* **What you need to do**
Each entry below must be repeated word for word.

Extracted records
_ _ _ _
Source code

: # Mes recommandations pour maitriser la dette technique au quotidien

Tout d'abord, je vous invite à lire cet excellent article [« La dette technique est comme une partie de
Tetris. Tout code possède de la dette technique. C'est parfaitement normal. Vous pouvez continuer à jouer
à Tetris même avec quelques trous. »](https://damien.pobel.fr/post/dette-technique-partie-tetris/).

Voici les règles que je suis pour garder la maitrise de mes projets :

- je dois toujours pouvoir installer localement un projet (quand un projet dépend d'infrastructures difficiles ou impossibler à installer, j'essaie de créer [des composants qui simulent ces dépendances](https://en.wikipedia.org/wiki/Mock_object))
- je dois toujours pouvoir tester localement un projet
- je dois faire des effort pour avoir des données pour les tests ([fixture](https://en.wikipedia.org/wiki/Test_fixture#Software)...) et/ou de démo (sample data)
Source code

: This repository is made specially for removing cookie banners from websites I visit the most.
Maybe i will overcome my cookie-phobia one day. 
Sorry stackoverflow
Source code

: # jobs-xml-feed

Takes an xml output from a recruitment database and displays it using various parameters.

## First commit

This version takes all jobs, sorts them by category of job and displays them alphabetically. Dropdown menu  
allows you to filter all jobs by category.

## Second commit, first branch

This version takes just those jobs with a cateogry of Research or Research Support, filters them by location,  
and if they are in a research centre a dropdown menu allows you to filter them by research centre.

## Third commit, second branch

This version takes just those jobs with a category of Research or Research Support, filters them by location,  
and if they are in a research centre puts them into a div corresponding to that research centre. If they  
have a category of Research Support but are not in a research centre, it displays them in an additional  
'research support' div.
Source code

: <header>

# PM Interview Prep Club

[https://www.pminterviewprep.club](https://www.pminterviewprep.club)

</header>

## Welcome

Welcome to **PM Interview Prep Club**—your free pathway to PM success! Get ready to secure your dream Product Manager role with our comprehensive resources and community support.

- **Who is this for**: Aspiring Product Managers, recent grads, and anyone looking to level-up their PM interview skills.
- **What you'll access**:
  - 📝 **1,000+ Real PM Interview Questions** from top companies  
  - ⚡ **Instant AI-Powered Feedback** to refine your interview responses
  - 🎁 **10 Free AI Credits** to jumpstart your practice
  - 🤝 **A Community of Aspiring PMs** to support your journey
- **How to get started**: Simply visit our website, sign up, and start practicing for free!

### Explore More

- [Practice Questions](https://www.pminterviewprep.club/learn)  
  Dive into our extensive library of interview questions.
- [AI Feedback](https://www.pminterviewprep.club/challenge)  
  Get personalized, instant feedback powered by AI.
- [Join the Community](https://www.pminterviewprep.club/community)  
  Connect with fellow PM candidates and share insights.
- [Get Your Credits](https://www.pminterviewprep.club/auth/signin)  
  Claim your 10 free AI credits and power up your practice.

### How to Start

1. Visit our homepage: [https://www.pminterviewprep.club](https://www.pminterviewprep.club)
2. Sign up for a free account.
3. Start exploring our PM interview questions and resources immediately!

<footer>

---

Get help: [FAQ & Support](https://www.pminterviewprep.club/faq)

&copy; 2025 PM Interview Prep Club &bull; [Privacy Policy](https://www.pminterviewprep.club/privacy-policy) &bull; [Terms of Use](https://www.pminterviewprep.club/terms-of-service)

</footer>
_ _ _ _
* **Solution for this problem**
Source code

: # Mes recommandations pour maitriser la dette technique au quotidien

Tout d'abord, je vous invite à lire cet excellent article [« La dette technique est comme une partie de
Tetris. Tout code possède de la dette technique. C'est parfaitement normal. Vous pouvez continuer à jouer
à Tetris même avec quelques trous. »](https://damien.pobel.fr/post/dette-technique-partie-tetris/).

Voici les règles que je suis pour garder la maitrise de mes projets :

- je dois toujours pouvoir installer localement un projet (quand un projet dépend d'infrastructures difficiles ou impossibler à installer, j'essaie de créer [des composants qui simulent ces dépendances](https://en.wikipedia.org/wiki/Mock_object))
- je dois toujours pouvoir tester localement un projet
- je dois faire des effort pour avoir des données pour les tests ([fixture](https://en.wikipedia.org/wiki/Test_fixture#Software)...) et/ou de démo (sample data)
Source code

: This repository is made specially for removing cookie banners from websites I visit the most.
Maybe i will overcome my cookie-phobia one day. 
Sorry stackoverflow
Source code

: # jobs-xml-feed

Takes an xml output from a recruitment database and displays it using various parameters.

## First commit

This version takes all jobs, sorts them by category of job and displays them alphabetically. Dropdown menu  
allows you to filter all jobs by category.

## Second commit, first branch

This version takes just those jobs with a cateogry of Research or Research Support, filters them by location,  
and if they are in a research centre a dropdown menu allows you to filter them by research centre.

## Third commit, second branch

This version takes just those jobs with a category of Research or Research Support, filters them by location,  
and if they are in a research centre puts them into a div corresponding to that research centre. If they  
have a category of Research Support but are not in a research centre, it displays them in an additional  
'research support' div.
Source code

: <header>

# PM Interview Prep Club

[https://www.pminterviewprep.club](https://www.pminterviewprep.club)

</header>

## Welcome

Welcome to **PM Interview Prep Club**—your free pathway to PM success! Get ready to secure your dream Product Manager role with our comprehensive resources and community support.

- **Who is this for**: Aspiring Product Managers, recent grads, and anyone looking to level-up their PM interview skills.
- **What you'll access**:
  - 📝 **1,000+ Real PM Interview Questions** from top companies  
  - ⚡ **Instant AI-Powered Feedback** to refine your interview responses
  - 🎁 **10 Free AI Credits** to jumpstart your practice
  - 🤝 **A Community of Aspiring PMs** to support your journey
- **How to get started**: Simply visit our website, sign up, and start practicing for free!

### Explore More

- [Practice Questions](https://www.pminterviewprep.club/learn)  
  Dive into our extensive library of interview questions.
- [AI Feedback](https://www.pminterviewprep.club/challenge)  
  Get personalized, instant feedback powered by AI.
- [Join the Community](https://www.pminterviewprep.club/community)  
  Connect with fellow PM candidates and share insights.
- [Get Your Credits](https://www.pminterviewprep.club/auth/signin)  
  Claim your 10 free AI credits and power up your practice.

### How to Start

1. Visit our homepage: [https://www.pminterviewprep.club](https://www.pminterviewprep.club)
2. Sign up for a free account.
3. Start exploring our PM interview questions and resources immediately!

<footer>

---

Get help: [FAQ & Support](https://www.pminterviewprep.club/faq)

&copy; 2025 PM Interview Prep Club &bull; [Privacy Policy](https://www.pminterviewprep.club/privacy-policy) &bull; [Terms of Use](https://www.pminterviewprep.club/terms-of-service)

</footer>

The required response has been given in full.